:: Work instructions ::
When copying the listing below, skip every picture and repeat exactly the lines from the first one through the line that contains "- 📱 **Dashboard Entregador**".

:: Information shown ::
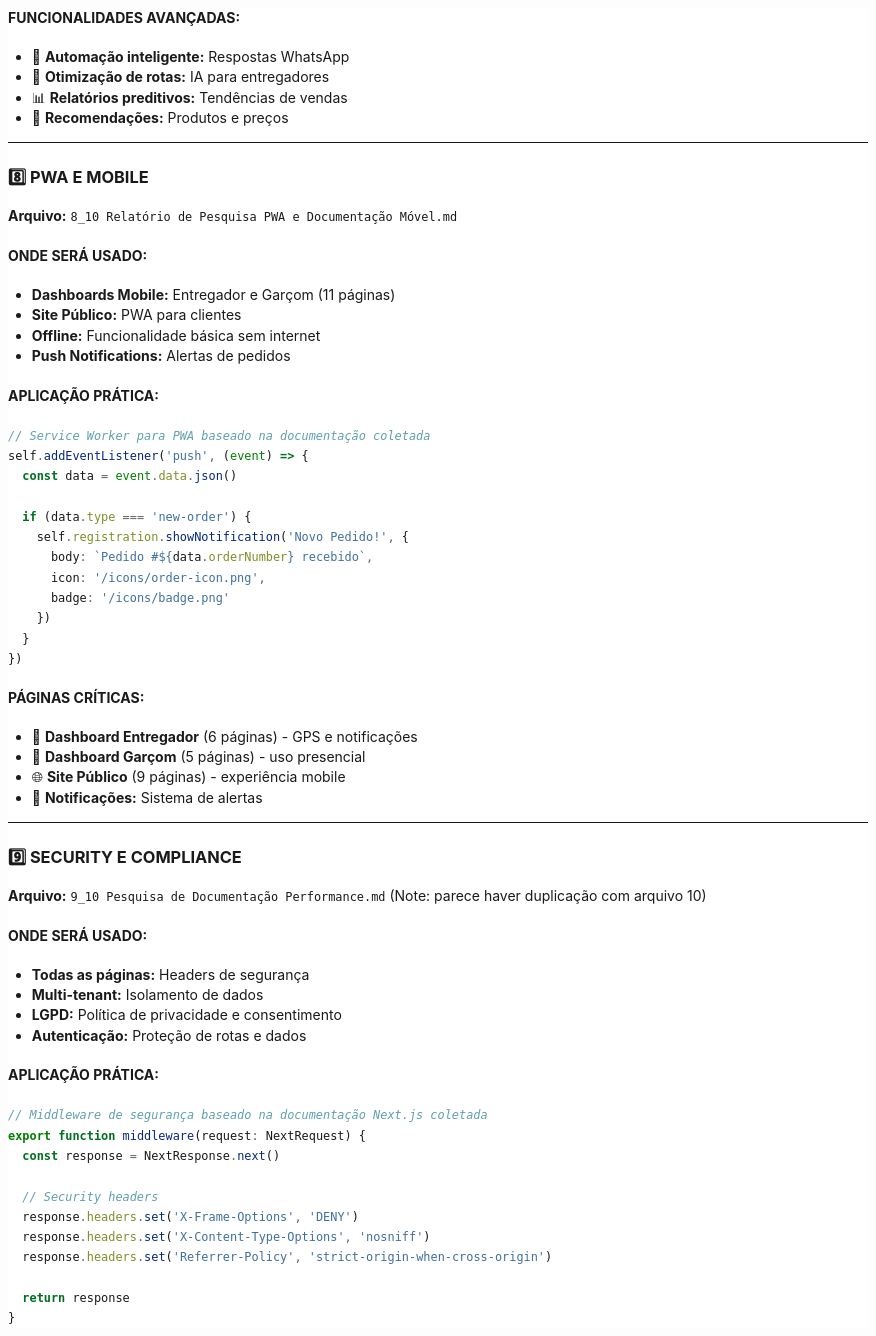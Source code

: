 #### **FUNCIONALIDADES AVANÇADAS:**
- 🤖 **Automação inteligente:** Respostas WhatsApp
- 🚚 **Otimização de rotas:** IA para entregadores
- 📊 **Relatórios preditivos:** Tendências de vendas
- 🎯 **Recomendações:** Produtos e preços

---

### 8️⃣ PWA E MOBILE
**Arquivo:** `8_10 Relatório de Pesquisa PWA e Documentação Móvel.md`

#### **ONDE SERÁ USADO:**
- **Dashboards Mobile:** Entregador e Garçom (11 páginas)
- **Site Público:** PWA para clientes
- **Offline:** Funcionalidade básica sem internet
- **Push Notifications:** Alertas de pedidos

#### **APLICAÇÃO PRÁTICA:**
```typescript
// Service Worker para PWA baseado na documentação coletada
self.addEventListener('push', (event) => {
  const data = event.data.json()
  
  if (data.type === 'new-order') {
    self.registration.showNotification('Novo Pedido!', {
      body: `Pedido #${data.orderNumber} recebido`,
      icon: '/icons/order-icon.png',
      badge: '/icons/badge.png'
    })
  }
})
```

#### **PÁGINAS CRÍTICAS:**
- 📱 **Dashboard Entregador** (6 páginas) - GPS e notificações
- 📱 **Dashboard Garçom** (5 páginas) - uso presencial
- 🌐 **Site Público** (9 páginas) - experiência mobile
- 🔔 **Notificações:** Sistema de alertas

---

### 9️⃣ SECURITY E COMPLIANCE
**Arquivo:** `9_10 Pesquisa de Documentação Performance.md` (Note: parece haver duplicação com arquivo 10)

#### **ONDE SERÁ USADO:**
- **Todas as páginas:** Headers de segurança
- **Multi-tenant:** Isolamento de dados
- **LGPD:** Política de privacidade e consentimento
- **Autenticação:** Proteção de rotas e dados

#### **APLICAÇÃO PRÁTICA:**
```typescript
// Middleware de segurança baseado na documentação Next.js coletada
export function middleware(request: NextRequest) {
  const response = NextResponse.next()
  
  // Security headers
  response.headers.set('X-Frame-Options', 'DENY')
  response.headers.set('X-Content-Type-Options', 'nosniff')
  response.headers.set('Referrer-Policy', 'strict-origin-when-cross-origin')
  
  return response
}
```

:: Answer box ::
Source code

: #### **FUNCIONALIDADES AVANÇADAS:**
- 🤖 **Automação inteligente:** Respostas WhatsApp
- 🚚 **Otimização de rotas:** IA para entregadores
- 📊 **Relatórios preditivos:** Tendências de vendas
- 🎯 **Recomendações:** Produtos e preços

---

### 8️⃣ PWA E MOBILE
**Arquivo:** `8_10 Relatório de Pesquisa PWA e Documentação Móvel.md`

#### **ONDE SERÁ USADO:**
- **Dashboards Mobile:** Entregador e Garçom (11 páginas)
- **Site Público:** PWA para clientes
- **Offline:** Funcionalidade básica sem internet
- **Push Notifications:** Alertas de pedidos

#### **APLICAÇÃO PRÁTICA:**
```typescript
// Service Worker para PWA baseado na documentação coletada
self.addEventListener('push', (event) => {
  const data = event.data.json()
  
  if (data.type === 'new-order') {
    self.registration.showNotification('Novo Pedido!', {
      body: `Pedido #${data.orderNumber} recebido`,
      icon: '/icons/order-icon.png',
      badge: '/icons/badge.png'
    })
  }
})
```

#### **PÁGINAS CRÍTICAS:**
- 📱 **Dashboard Entregador** (6 páginas) - GPS e notificações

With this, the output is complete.